LLVM monorepo transition

The LLVM project is moving to a “monorepo” at https://github.com/llvm/llvm-project (more background here). llvm, clang, clang-tools-extra, compiler-rt, and libcxx will be in the same Git repository. It's scheduled to become the canonical repository, replacing Subversion, at the next LLVM developers' meeting in October or November of 2019.

How does the monorepo transition impact Swift?

The Swift compiler builds against LLVM project sources hosted at github.com/apple, with histories in swift-clang, swift-llvm, swift-compiler-rt, swift-clang-tools-extra, and swift-libcxx based on git-svn mirrors of the Subversion repository.
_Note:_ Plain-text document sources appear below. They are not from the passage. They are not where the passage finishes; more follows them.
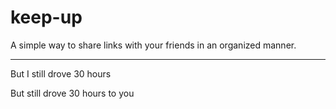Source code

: # keep-up

A simple way to share links with your friends in an organized manner. 

---


But I still drove 30 hours

But still drove 30 hours to you
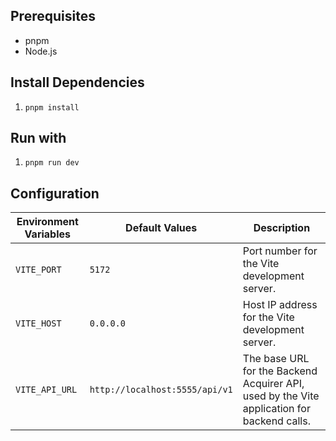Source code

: ## Prerequisites
- pnpm
- Node.js


## Install Dependencies
1. `pnpm install`

## Run with
1. `pnpm run dev`

## Configuration

| Environment Variables | Default Values              | Description |
| --------------------- | --------------------------- | ----------- |
| `VITE_PORT`           | `5172`                      | Port number for the Vite development server. |
| `VITE_HOST`           | `0.0.0.0`                   | Host IP address for the Vite development server. |
| `VITE_API_URL`        | `http://localhost:5555/api/v1` | The base URL for the Backend Acquirer API, used by the Vite application for backend calls. |
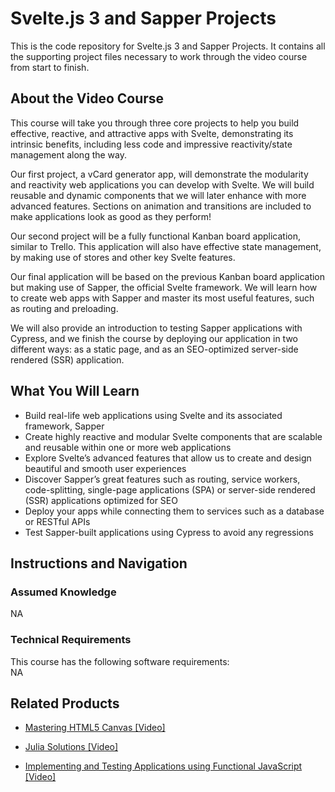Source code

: ﻿# Svelte.js 3 and Sapper Projects
This is the code repository for Svelte.js 3 and Sapper Projects. It contains all the supporting project files necessary to work through the video course from start to finish.

## About the Video Course
	
This course will take you through three core projects to help you build effective, reactive, and attractive apps with Svelte, demonstrating its intrinsic benefits, including less code and impressive reactivity/state management along the way.

Our first project, a vCard generator app, will demonstrate the modularity and reactivity web applications you can develop with Svelte. We will build reusable and dynamic components that we will later enhance with more advanced features. Sections on animation and transitions are included to make applications look as good as they perform!

Our second project will be a fully functional Kanban board application, similar to Trello. This application will also have effective state management, by making use of stores and other key Svelte features.

Our final application will be based on the previous Kanban board application but making use of Sapper, the official Svelte framework. We will learn how to create web apps with Sapper and master its most useful features, such as routing and preloading.

We will also provide an introduction to testing Sapper applications with Cypress, and we finish the course by deploying our application in two different ways: as a static page, and as an SEO-optimized server-side rendered (SSR) application.

<H2>What You Will Learn</H2>
<DIV class=book-info-will-learn-text>
<UL>
<LI>Build real-life web applications using Svelte and its associated framework, Sapper
<LI>Create highly reactive and modular Svelte components that are scalable and reusable within one or more web applications
<LI>Explore Svelte’s advanced features that allow us to create and design beautiful and smooth user experiences
<LI>Discover Sapper’s great features such as routing, service workers, code-splitting, single-page applications (SPA) or server-side rendered (SSR) applications optimized for SEO
<LI>Deploy your apps while connecting them to services such as a database or RESTful APIs
<LI>Test Sapper-built applications using Cypress to avoid any regressions </LI></UL></DIV>

## Instructions and Navigation
### Assumed Knowledge
NA
### Technical Requirements
This course has the following software requirements:<br/>
NA

## Related Products
* [Mastering HTML5 Canvas [Video]]()

* [Julia Solutions [Video]]()

* [Implementing and Testing Applications using Functional JavaScript [Video]]()

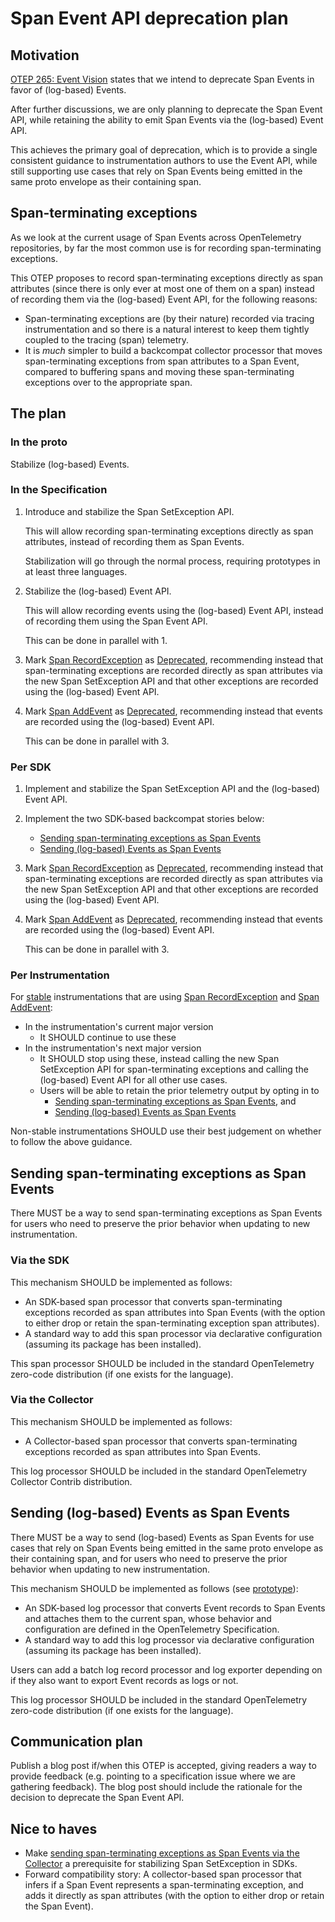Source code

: # Span Event API deprecation plan

## Motivation

[OTEP 265: Event Vision](0265-event-vision.md) states that we intend to
deprecate Span Events in favor of (log-based) Events.

After further discussions, we are only planning to deprecate the Span Event
API, while retaining the ability to emit Span Events via the (log-based)
Event API.

This achieves the primary goal of deprecation, which is to provide a single
consistent guidance to instrumentation authors to use the Event API,
while still supporting use cases that rely on Span Events being emitted in the
same proto envelope as their containing span.

## Span-terminating exceptions

As we look at the current usage of Span Events across OpenTelemetry
repositories, by far the most common use is for recording span-terminating
exceptions.

This OTEP proposes to record span-terminating exceptions directly as span
attributes (since there is only ever at most one of them on a span) instead
of recording them via the (log-based) Event API, for the following reasons:

- Span-terminating exceptions are (by their nature) recorded via tracing
  instrumentation and so there is a natural interest to keep them tightly
  coupled to the tracing (span) telemetry.
- It is _much_ simpler to build a backcompat collector processor that moves
  span-terminating exceptions from span attributes to a Span Event,
  compared to buffering spans and moving these span-terminating exceptions
  over to the appropriate span.

## The plan

### In the proto

Stabilize (log-based) Events.

### In the Specification

1. Introduce and stabilize the Span SetException API.

   This will allow recording span-terminating exceptions directly as span
   attributes, instead of recording them as Span Events.

   Stabilization will go through the normal process, requiring prototypes
   in at least three languages.

2. Stabilize the (log-based) Event API.

   This will allow recording events using the (log-based) Event API,
   instead of recording them using the Span Event API.

   This can be done in parallel with 1.

3. Mark [Span RecordException](../specification/trace/api.md#record-exception)
   as [Deprecated](../specification/document-status.md#lifecycle-status),
   recommending instead that span-terminating exceptions are recorded directly
   as span attributes via the new Span SetException API and
   that other exceptions are recorded using the (log-based) Event API.

4. Mark [Span AddEvent](../specification/trace/api.md#add-events)
   as [Deprecated](../specification/document-status.md#lifecycle-status),
   recommending instead that events are recorded using the (log-based) Event
   API.

   This can be done in parallel with 3.

### Per SDK

1. Implement and stabilize the Span SetException API and the (log-based)
   Event API.

2. Implement the two SDK-based backcompat stories below:

   - [Sending span-terminating exceptions as Span Events](#via-the-sdk)
   - [Sending (log-based) Events as Span Events](#sending-log-based-events-as-span-events-via-the-sdk)

3. Mark
   [Span RecordException](../specification/trace/api.md#record-exception)
   as [Deprecated](../specification/document-status.md#lifecycle-status),
   recommending instead that span-terminating exceptions are recorded directly
   as span attributes via the new Span SetException API and
   that other exceptions are recorded using the (log-based) Event API.

4. Mark [Span AddEvent](../specification/trace/api.md#add-events)
   as [Deprecated](../specification/document-status.md#lifecycle-status),
   recommending instead that events are recorded using the (log-based) Event
   API.

   This can be done in parallel with 3.

### Per Instrumentation

For [stable](../specification/versioning-and-stability.md#stable)
instrumentations that are using
[Span RecordException](../specification/trace/api.md#record-exception)
and [Span AddEvent](../specification/trace/api.md#add-events):

- In the instrumentation's current major version
  - It SHOULD continue to use these
- In the instrumentation's next major version
  - It SHOULD stop using these,
    instead calling the new Span SetException API for span-terminating exceptions
    and calling the (log-based) Event API for all other use cases.
  - Users will be able to retain the prior telemetry output by opting in to
    - [Sending span-terminating exceptions as Span Events](#sending-span-terminating-exceptions-as-span-events), and
    - [Sending (log-based) Events as Span Events](#sending-log-based-events-as-span-events)

Non-stable instrumentations SHOULD use their best judgement on whether to follow
the above guidance.

## Sending span-terminating exceptions as Span Events

There MUST be a way to send span-terminating exceptions as Span Events
for users who need to preserve the prior behavior when updating to
new instrumentation.

### Via the SDK

This mechanism SHOULD be implemented as follows:

- An SDK-based span processor that converts span-terminating exceptions
  recorded as span attributes into Span Events
  (with the option to either drop or retain the span-terminating exception
  span attributes).
- A standard way to add this span processor via declarative configuration
  (assuming its package has been installed).

This span processor SHOULD be included in the standard
OpenTelemetry zero-code distribution (if one exists for the language).

### Via the Collector

This mechanism SHOULD be implemented as follows:

- A Collector-based span processor that converts span-terminating exceptions
  recorded as span attributes into Span Events.

This log processor SHOULD be included in the standard
OpenTelemetry Collector Contrib distribution.

## Sending (log-based) Events as Span Events

There MUST be a way to send (log-based) Events as Span Events
for use cases that rely on Span Events being emitted in the
same proto envelope as their containing span, and for users
who need to preserve the prior behavior when updating to
new instrumentation.

This mechanism SHOULD be implemented as follows (see
[prototype](https://github.com/open-telemetry/opentelemetry-java-contrib/blob/80adbe1cf8de647afa32c68f921aef2bbd4dfd71/processors/README.md#event-to-spanevent-bridge)):

- An SDK-based log processor that converts Event records to Span Events
  and attaches them to the current span, whose behavior and configuration
  are defined in the OpenTelemetry Specification.
- A standard way to add this log processor via declarative configuration
  (assuming its package has been installed).

Users can add a batch log record processor and log exporter depending on
if they also want to export Event records as logs or not.

This log processor SHOULD be included in the standard
OpenTelemetry zero-code distribution (if one exists for the language).

## Communication plan

Publish a blog post if/when this OTEP is accepted, giving readers a way to
provide feedback (e.g. pointing to a specification issue where we are
gathering feedback). The blog post should include the rationale for the
decision to deprecate the Span Event API.

## Nice to haves

- Make [sending span-terminating exceptions as Span Events via the
  Collector](#via-the-collector)
  a prerequisite for stabilizing Span SetException in SDKs.
- Forward compatibility story: A collector-based span processor that infers
  if a Span Event represents a span-terminating exception, and adds it
  directly as span attributes
  (with the option to either drop or retain the Span Event).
  • These sources need to be rebased on top of the canonical LLVM project monorepo.
  • The Swift compiler and open source toolchain needs to build against this new repository.

We're working on it.

Duncan (dexonsmith) and I (Alex_L) are working with Mishal (mishal_shah) on a full transition plan for the impacted repos on github.com/apple.

The high-level goal is to rebase swift-llvm , swift-clang , swift-clang-tools-extra , swift-compiler-rt , and swift-libcxx , merging their histories into a new repository downstream of the LLVM monorepo, and to change swift 's update-checkout script to point at this new repository. The old repositories will be archived with their histories intact.

We'll follow up with more details in a few weeks.


Do you mean "rebase" in the git sense of the word? Or something else?

As with many SCM problems and git, there tend to be multiple solutions with different tradeoffs. What git approaches were ruled out and why?

EDIT – One more question: given that LLVM went with a "monorepo", was a downstream/derivative "Swift monorepo" considered? (Again, like many SCM problems, this is just a tradeoff with pros and cons.)

1 Like

We will not be doing a "git rebase". In our "rebase", we plan to reconstruct the commit history by zippering the downstream split histories into one downstream monorepo that preserves the existing split merge history from upstream to downstream, while reparenting those merges on top of the appropriate upstream monorepo commits. This should give us one-to-one mapping from an existing split github.com/apple/swift-{llvm/clang/..} commit to a new monorepo commit, and vice-versa. I think @dexonsmith should be able to give you a more detailed answer about the tradeoffs and the approaches that we are considering.

The "Swift monorepo" is certainly interesting, but we haven't considered it in our plans, as we think that it should be a separate topic of discussion. This separation of concerns should also allow us to transition to the LLVM monorepo without affecting the majority of Swift developers and their existing workflows.

Interesting. I don't know if you're aware of this: the LLVM monorepo made some opportunistic cleanup relative to the "truth" that was in the SVN repository (for example, removing build results that were accidentally committed). How will the LLVM cleanup be reconciled in this transition? Will any additional cleanup be done as a part of this transition? (Removing no-op commits, parent simplification, etc.)

Separably, will a file be created in the repository that helps people map old git hashes to new git hashes? For example, if somebody mentions a hash in a bug database, it would be nice if they could just grep a file to get the post-monorepo hash.

1 Like

I was really hoping that the patchset was going to be rebased. Given that history must be rewritten for this to function, there is a benefit of the rebase - it will make it obvious what the patchset currently looks like and would be easier to try to integrate the changes into the upstream repository. I realize that the opportunistic benefit here would come at a great cost - most of the patches have been smeared across years of development. This means that rebasing the patches is not particularly straightforward (which I believe does increase the difficulty of someone else trying to merge the changes into upstream).

Separably, will a file be created in the repository that helps people map old git hashes to new git hashes? For example, if somebody mentions a hash in a bug database, it would be nice if they could just grep a file to get the post-monorepo hash.

That's a good point, a file is a great idea. There are also other strategies to help this issue: like annotating the commit message with the pre-monorepo hash. This is an approach that would take advantage of the fact that we'd be re-writing history already and would help when navigating history.

1 Like

Yes, we are certainly aware of cleanups made in the upstream monorepo. The upstream cleanups will be propagated to the new downstream monorepo. I believe @dexonsmith was looking into whether we could perform additional cleanups as well, so he might be able to provide more insight as to what the options are like there.

At the moment we're planning to store the mapping from the old git hashes to new ones using the idea that @kocsenc suggested, i.e. by annotating the commit messages. We are also planning to provide a tool that will allow you to perform this conversion easily, without the need to dig it out of the commit history manually.

I know I implied this question earlier, but please let me be explicit: why was history rewriting/cleanup chosen over, say, git subtree merges which don’t rewrite history or invalidate existing hashes? (I can see good arguments either way.)